I’ll just be upfront; I don’t deny it and I won’t deny it and I use loads of climate science to discuss it. However, like our Quantum Superposition Problem and Politics, we’ve created a false binary that blinds both sides and therefore neuters any opportunity to affect real change. Today I’d like to break that binary and look at our climate baseline, why we have it, open the conversation to whether it is a valid baseline, and consider what impact these findings have on the recommended solutions.
Which Baseline?
The first major issue to address in discussing climate change is to understand which baseline we use to measure the change. It’s actually much less specific than you might think. There’s a general idea that its the temperature and CO2 levels somewhere right around the start of the industrial revolution. But what’s weird is that all the goals push CO2 and Temperature closer toward just prior to World War 2. I’d wager that’s because the beginning of the industrial revolution was also still the end of the Little Ice Age and a bit too cold but I can’t quantify that assumption, I just find it odd that it ends up being about 100 years ago. This also lands it about halfway through our quantified measurements of climate and, specifically, at a point where temperatures start to increase at a higher rate than was captured 100 years prior.
The second issue with this baseline is that it is fundamentally arbitrary because everywhere you look you find gems like this sign I found at Coronado National Forest that states: “the climate changed often in this region.” Further, not only did it change often, but it often changed cataclysmically from volcanic eruptions and other events, and the entire flora and fauna have dramatically changed over time.
While a first response might be that these changes appear to be over millions of years, we don’t have to go too far back to find out that temperatures were higher than today as Rosalind Rickaby from the University of Oxford captures:
Such evidence has shown, during the Eemian period, some 125,000 years ago, the U.K. (and the world) were very different places. It was much warmer: some 2° C higher than pre-industrial times (currently, it is up to 1.1° higher); ice sheets were much smaller; sea levels were some five meters higher; forests extended into the arctic circle and there were hippos in Britain.

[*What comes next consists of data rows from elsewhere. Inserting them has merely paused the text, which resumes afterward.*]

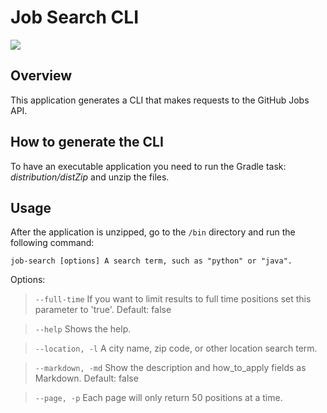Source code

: # Job Search CLI

<img src="https://img.shields.io/hexpm/l/apa" />

## Overview

This application generates a CLI that makes requests to the GitHub Jobs API.

## How to generate the CLI

To have an executable application you need to run the Gradle task:
_distribution/distZip_ and unzip the files.

## Usage

After the application is unzipped, go to the `/bin` directory and run 
the following command:

`job-search [options] A search term, such as "python" or "java".`

 Options:
> `--full-time`
      If you want to limit results to full time positions set this parameter 
      to 'true'. Default: false

> `--help` Shows the help.

> `--location, -l` A city name, zip code, or other location search term.
   
> `--markdown, -md` Show the description and how_to_apply fields as Markdown.
      Default: false
   
> `--page, -p` Each page will only return 50 positions at a time.
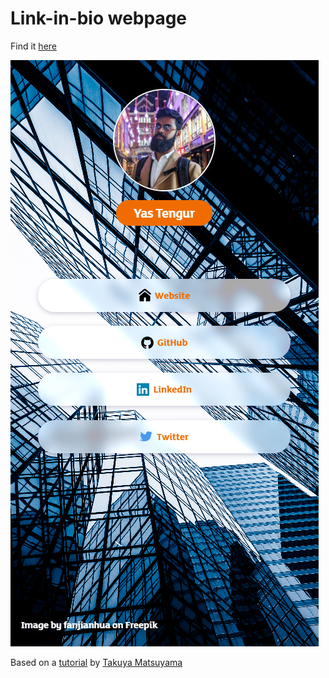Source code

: Link-in-bio webpage
=========================


Find it [here](https://yasten.github.io/links/)

[![thumbnail](./images/screenshot.png)](https://yasten.github.io/links)


Based on a [tutorial](https://youtu.be/u71pHOyvBp0) by [Takuya Matsuyama](https://www.craftz.dog/)





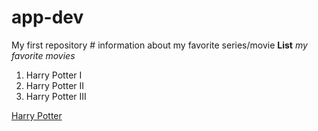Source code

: # app-dev
My first repository
	# information about my favorite series/movie 
  **List**
  *my favorite movies*
  > 
  1. Harry Potter I
  2. Harry Potter II
  3. Harry Potter III
  >
  [Harry Potter](https://www.imdb.com/title/tt0241527/)
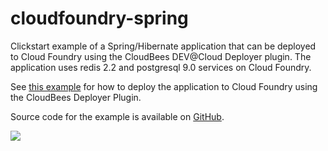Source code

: cloudfoundry-spring
===================

Clickstart example of a Spring/Hibernate application that can be deployed to Cloud Foundry using the CloudBees DEV@Cloud Deployer plugin.  The application uses redis 2.2 and postgresql 9.0 services on Cloud Foundry.

See [this example](https://partnerdemo.ci.cloudbees.com/job/Cloud-Foundry/job/springmvc-hibernate/) for how to deploy the application to Cloud Foundry using the CloudBees Deployer Plugin.

Source code for the example is available on [GitHub](https://github.com/cloudfoundry-samples/springmvc-hibernate-template).

<a href="https://grandcentral.cloudbees.com/?CB_clickstart=https://raw.github.com/CloudBees-community/cloudfoundry-spring/master/clickstart.json"><img src="https://d3ko533tu1ozfq.cloudfront.net/clickstart/deployInstantly.png"/></a>
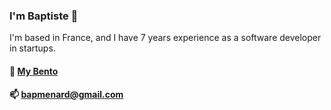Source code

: ### I'm Baptiste 👋

I'm based in France, and I have 7 years experience as a software developer in startups.

#### 🔗 [My Bento](https://bento.me/baptiste-menard)
#### 📫 bapmenard@gmail.com
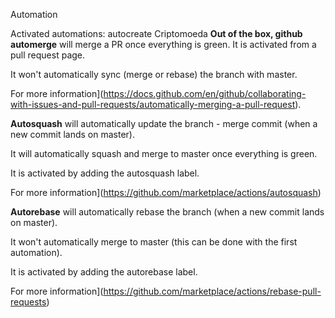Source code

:  Automation

 Activated automations:
 autocreate Criptomoeda 
  **Out of the box, github automerge** will merge a PR once everything is green. It is activated from a pull request page.
 
   It won't automatically sync (merge or rebase) the branch with master.    
 
   For more information](https://docs.github.com/en/github/collaborating-with-issues-and-pull-requests/automatically-merging-a-pull-request).
 
  **Autosquash** will automatically update the branch - merge commit (when a new commit lands on master).
 
   It will automatically squash and merge to master once everything is green.
   
   It is activated by adding the autosquash label. 
 
   For more information](https://github.com/marketplace/actions/autosquash)
 
  **Autorebase** will automatically rebase the branch (when a new commit lands on master).
 
   It won't automatically merge to master (this can be done with the first automation).
   
   It is activated by adding the autorebase label.
 
   For more information](https://github.com/marketplace/actions/rebase-pull-requests)
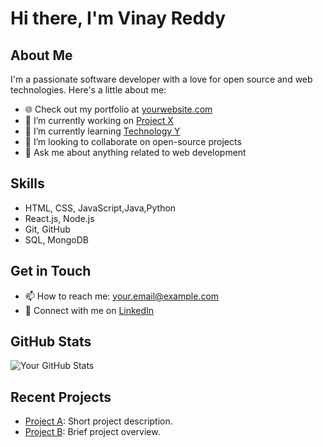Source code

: # Hi there, I'm Vinay Reddy

## About Me

I'm a passionate software developer with a love for open source and web technologies. Here's a little about me:

- 🌐 Check out my portfolio at [yourwebsite.com](https://yourwebsite.com)
- 🔭 I’m currently working on [Project X](https://github.com/yourusername/project-x)
- 🌱 I’m currently learning [Technology Y](https://www.example.com/technology-y)
- 👯 I’m looking to collaborate on open-source projects
- 💬 Ask me about anything related to web development

## Skills

- HTML, CSS, JavaScript,Java,Python
- React.js, Node.js
- Git, GitHub
- SQL, MongoDB

## Get in Touch

- 📫 How to reach me: [your.email@example.com](mailto:reddybommide@gmail.com)
- 💼 Connect with me on [LinkedIn](https://www.linkedin.com/in/vinayredde)
  
## GitHub Stats

![Your GitHub Stats](https://github-readme-stats.vercel.app/api?username=yourusername&show_icons=true&theme=dark)

## Recent Projects

- [Project A](https://github.com/yourusername/project-a): Short project description.
- [Project B](https://github.com/yourusername/project-b): Brief project overview.


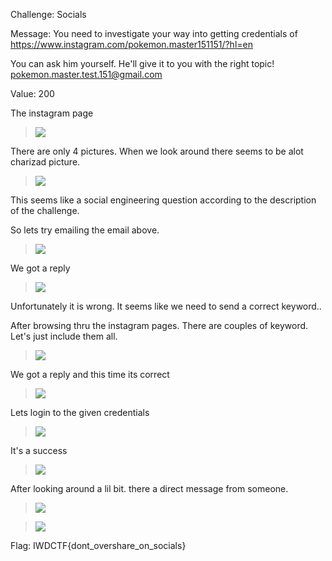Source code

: Challenge: Socials

Message: You need to investigate your way into getting credentials of https://www.instagram.com/pokemon.master151151/?hl=en

You can ask him yourself. He'll give it to you with the right topic! pokemon.master.test.151@gmail.com

Value: 200

The instagram page

><img src="https://github.com/CSBCTF/IWDCTF/blob/338c0e5b7a559c3f598ad73236c3c2cd02d10137/Miscellaneous/Socials/files/Capture.PNG">


There are only 4 pictures. When we look around there seems to be alot charizad picture.

><img src="https://github.com/CSBCTF/IWDCTF/blob/338c0e5b7a559c3f598ad73236c3c2cd02d10137/Miscellaneous/Socials/files/Capture1.PNG">


This seems like a social engineering question according to the description of the challenge.

So lets try emailing the email above. 

><img src="https://github.com/CSBCTF/IWDCTF/blob/338c0e5b7a559c3f598ad73236c3c2cd02d10137/Miscellaneous/Socials/files/Capture10.PNG">



We got a reply

><img src="https://github.com/CSBCTF/IWDCTF/blob/338c0e5b7a559c3f598ad73236c3c2cd02d10137/Miscellaneous/Socials/files/Capture11.PNG">


Unfortunately it is wrong. It seems like we need to send a correct keyword..


After browsing thru the instagram pages. There are couples of keyword. Let's just include them all.

><img src="https://github.com/CSBCTF/IWDCTF/blob/338c0e5b7a559c3f598ad73236c3c2cd02d10137/Miscellaneous/Socials/files/Capture14.PNG">

We got a reply and this time its correct

><img src="https://github.com/CSBCTF/IWDCTF/blob/338c0e5b7a559c3f598ad73236c3c2cd02d10137/Miscellaneous/Socials/files/Capture15.PNG">

Lets login to the given credentials

><img src="https://github.com/CSBCTF/IWDCTF/blob/338c0e5b7a559c3f598ad73236c3c2cd02d10137/Miscellaneous/Socials/files/Capture16.PNG">

It's a success

><img src="https://github.com/CSBCTF/IWDCTF/blob/338c0e5b7a559c3f598ad73236c3c2cd02d10137/Miscellaneous/Socials/files/Capture17.PNG">

After looking around a lil bit. there a direct message from someone.

><img src="https://github.com/CSBCTF/IWDCTF/blob/338c0e5b7a559c3f598ad73236c3c2cd02d10137/Miscellaneous/Socials/files/Capture18.PNG">

><img src="https://github.com/CSBCTF/IWDCTF/blob/338c0e5b7a559c3f598ad73236c3c2cd02d10137/Miscellaneous/Socials/files/Capture19.PNG">

Flag: IWDCTF{dont_overshare_on_socials}







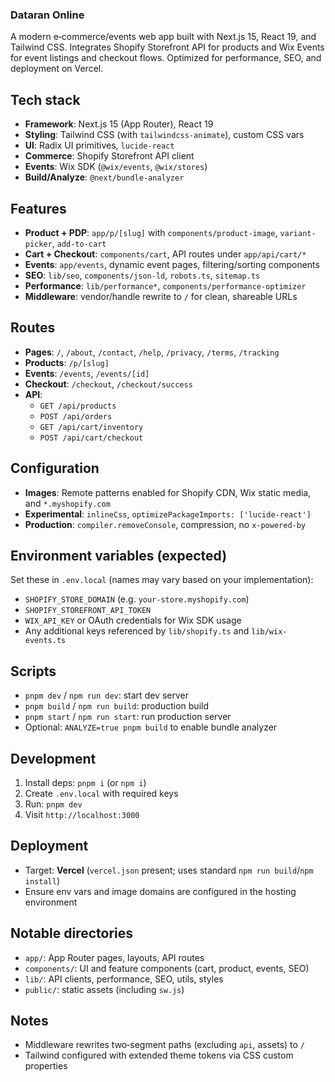 ### Dataran Online

A modern e‑commerce/events web app built with Next.js 15, React 19, and Tailwind CSS. Integrates Shopify Storefront API for products and Wix Events for event listings and checkout flows. Optimized for performance, SEO, and deployment on Vercel.

## Tech stack
- **Framework**: Next.js 15 (App Router), React 19
- **Styling**: Tailwind CSS (with `tailwindcss-animate`), custom CSS vars
- **UI**: Radix UI primitives, `lucide-react`
- **Commerce**: Shopify Storefront API client
- **Events**: Wix SDK (`@wix/events`, `@wix/stores`)
- **Build/Analyze**: `@next/bundle-analyzer`

## Features
- **Product + PDP**: `app/p/[slug]` with `components/product-image`, `variant-picker`, `add-to-cart`
- **Cart + Checkout**: `components/cart`, API routes under `app/api/cart/*`
- **Events**: `app/events`, dynamic event pages, filtering/sorting components
- **SEO**: `lib/seo`, `components/json-ld`, `robots.ts`, `sitemap.ts`
- **Performance**: `lib/performance*`, `components/performance-optimizer`
- **Middleware**: vendor/handle rewrite to `/` for clean, shareable URLs

## Routes
- **Pages**: `/`, `/about`, `/contact`, `/help`, `/privacy`, `/terms`, `/tracking`
- **Products**: `/p/[slug]`
- **Events**: `/events`, `/events/[id]`
- **Checkout**: `/checkout`, `/checkout/success`
- **API**:
  - `GET /api/products`
  - `POST /api/orders`
  - `GET /api/cart/inventory`
  - `POST /api/cart/checkout`

## Configuration
- **Images**: Remote patterns enabled for Shopify CDN, Wix static media, and `*.myshopify.com`
- **Experimental**: `inlineCss`, `optimizePackageImports: ['lucide-react']`
- **Production**: `compiler.removeConsole`, compression, no `x-powered-by`

## Environment variables (expected)
Set these in `.env.local` (names may vary based on your implementation):
- `SHOPIFY_STORE_DOMAIN` (e.g. `your-store.myshopify.com`)
- `SHOPIFY_STOREFRONT_API_TOKEN`
- `WIX_API_KEY` or OAuth credentials for Wix SDK usage
- Any additional keys referenced by `lib/shopify.ts` and `lib/wix-events.ts`

## Scripts
- `pnpm dev` / `npm run dev`: start dev server
- `pnpm build` / `npm run build`: production build
- `pnpm start` / `npm run start`: run production server
- Optional: `ANALYZE=true pnpm build` to enable bundle analyzer

## Development
1. Install deps: `pnpm i` (or `npm i`)
2. Create `.env.local` with required keys
3. Run: `pnpm dev`
4. Visit `http://localhost:3000`

## Deployment
- Target: **Vercel** (`vercel.json` present; uses standard `npm run build`/`npm install`)
- Ensure env vars and image domains are configured in the hosting environment

## Notable directories
- `app/`: App Router pages, layouts, API routes
- `components/`: UI and feature components (cart, product, events, SEO)
- `lib/`: API clients, performance, SEO, utils, styles
- `public/`: static assets (including `sw.js`)

## Notes
- Middleware rewrites two‑segment paths (excluding `api`, assets) to `/`
- Tailwind configured with extended theme tokens via CSS custom properties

And, while yes, that was 125,000 years ago, we should mention that between then and now we had an ice age that ended only approximately 13,000 years ago. It’s especially worth noting that this ice age’s glaciers didn’t just gently melt, but catastrophically, likely through comet debris impacts known as the Younger Dryas Impact Hypothesis. This ending of the ice age resulted in some significant climate changes, notably the rise of ocean levels by over 400 feet as well as the subduction of the entire Indonesian shelf once the counterweight of the ice sheets was removed from North America. For context, think about the fact that zero of our current coral reefs existed 13,000 years ago. In fact, those sea beds were over 400 feet above the ocean and the entire water's salinity and pH completely changed with the influx of the ice sheets’ fresh water. Talk about dramatic climate change and animal adaptation!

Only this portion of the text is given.